╔══
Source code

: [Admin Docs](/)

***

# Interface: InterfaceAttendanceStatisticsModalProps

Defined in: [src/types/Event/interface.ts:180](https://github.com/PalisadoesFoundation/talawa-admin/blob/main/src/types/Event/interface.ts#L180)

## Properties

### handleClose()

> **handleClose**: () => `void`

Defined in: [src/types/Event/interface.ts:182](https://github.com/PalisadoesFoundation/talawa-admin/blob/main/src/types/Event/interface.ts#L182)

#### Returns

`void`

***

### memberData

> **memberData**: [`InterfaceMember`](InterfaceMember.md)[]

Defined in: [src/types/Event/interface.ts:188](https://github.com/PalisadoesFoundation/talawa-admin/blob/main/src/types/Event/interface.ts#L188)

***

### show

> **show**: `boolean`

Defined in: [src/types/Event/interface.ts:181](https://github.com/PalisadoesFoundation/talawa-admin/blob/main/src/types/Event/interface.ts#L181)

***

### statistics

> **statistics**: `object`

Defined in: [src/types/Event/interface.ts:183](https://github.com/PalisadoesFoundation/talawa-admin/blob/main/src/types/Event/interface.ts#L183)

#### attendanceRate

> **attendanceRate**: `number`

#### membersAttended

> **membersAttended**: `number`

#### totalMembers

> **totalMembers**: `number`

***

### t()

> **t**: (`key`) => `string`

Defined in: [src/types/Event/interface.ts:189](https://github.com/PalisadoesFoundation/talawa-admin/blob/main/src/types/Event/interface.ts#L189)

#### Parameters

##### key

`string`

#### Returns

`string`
╚══
╔══
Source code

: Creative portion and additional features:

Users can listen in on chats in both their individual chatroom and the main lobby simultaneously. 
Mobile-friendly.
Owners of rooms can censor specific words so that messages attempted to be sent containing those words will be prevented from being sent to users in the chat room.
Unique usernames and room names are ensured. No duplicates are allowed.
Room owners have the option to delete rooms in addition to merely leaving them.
╚══
▶ **Task requirements**:
Set down, unchanged, only those lines above that fall between the line with "Creative portion and" and the line with "Room owners have", the two end lines included.

▶ **Result of this exercise**:
: Creative portion and additional features:

Users can listen in on chats in both their individual chatroom and the main lobby simultaneously. 
Mobile-friendly.
Owners of rooms can censor specific words so that messages attempted to be sent containing those words will be prevented from being sent to users in the chat room.
Unique usernames and room names are ensured. No duplicates are allowed.
Room owners have the option to delete rooms in addition to merely leaving them.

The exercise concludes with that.